Dicen que una lágrima podría contener un océano entero. La mía nació aquella tarde en el aeropuerto de La Habana, cuando tuve que separarme de mi esposo y de mi hijo. En esa turbulenta tarde de marzo, en los ojos de mi marido vi una lágrima contenida: la más dolorosa y significativa que he presenciado jamás.

En aquellos momentos parecía pesar más que mi propia maleta, más que todo el viaje. Sentía que mi alma partía al dejar atrás ese pedazo de mí, mientras mi niño lloraba con los brazos extendidos, moviendo sus pequeñas manos y sus ojitos enrojecidos reclamando por mamá. Nunca nos habíamos separado y, en ese instante, me juré que aquella lágrima sería mi guía en la travesía que me esperaba y que nunca la olvidaría. Le debía toda mi lealtad.
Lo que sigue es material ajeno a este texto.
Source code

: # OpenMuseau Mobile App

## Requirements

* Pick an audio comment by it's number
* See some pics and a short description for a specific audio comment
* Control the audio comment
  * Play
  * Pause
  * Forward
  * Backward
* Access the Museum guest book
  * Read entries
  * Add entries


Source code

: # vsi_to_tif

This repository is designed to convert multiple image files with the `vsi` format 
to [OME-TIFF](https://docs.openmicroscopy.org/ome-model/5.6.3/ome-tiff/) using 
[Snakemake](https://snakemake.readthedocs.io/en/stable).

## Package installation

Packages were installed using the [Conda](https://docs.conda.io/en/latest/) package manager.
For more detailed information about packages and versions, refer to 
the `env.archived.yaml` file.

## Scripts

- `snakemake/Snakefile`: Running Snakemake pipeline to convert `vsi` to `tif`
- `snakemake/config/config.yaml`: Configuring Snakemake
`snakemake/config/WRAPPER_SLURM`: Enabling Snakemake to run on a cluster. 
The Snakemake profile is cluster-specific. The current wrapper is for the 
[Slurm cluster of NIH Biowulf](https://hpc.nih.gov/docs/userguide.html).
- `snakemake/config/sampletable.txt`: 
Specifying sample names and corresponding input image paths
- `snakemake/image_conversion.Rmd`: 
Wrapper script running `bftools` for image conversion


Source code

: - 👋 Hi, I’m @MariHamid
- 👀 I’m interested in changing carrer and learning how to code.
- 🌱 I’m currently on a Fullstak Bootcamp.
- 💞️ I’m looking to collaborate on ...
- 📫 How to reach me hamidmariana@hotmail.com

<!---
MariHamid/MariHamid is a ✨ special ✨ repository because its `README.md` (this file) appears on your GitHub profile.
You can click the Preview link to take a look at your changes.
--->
No sé cómo tuve fuerzas para caminar hacia adelante, mis pasos eran muy torpes, los sonidos de los altavoces me recordaban la proximidad de la nueva realidad, los pasos apresurados de los pasajeros y los sollozos mezclados con el murmullo del aeropuerto quedaron grabados en mi memoria, pero lo hice. Subí al avión con un nudo en la garganta y aquel dolor tan fuerte de no mirar hacia atrás y con la determinación de que un día muy pronto, volveríamos a estar juntos… Dejaba mi carrera como ingeniera forestal y profesora universitaria, mi tierra natal y mis raíces, pero llevaba conmigo una certeza: por mi familia, que me esperaba al otro lado del salón, podía comenzar de cero, aunque doliera el corazón en cada respiro.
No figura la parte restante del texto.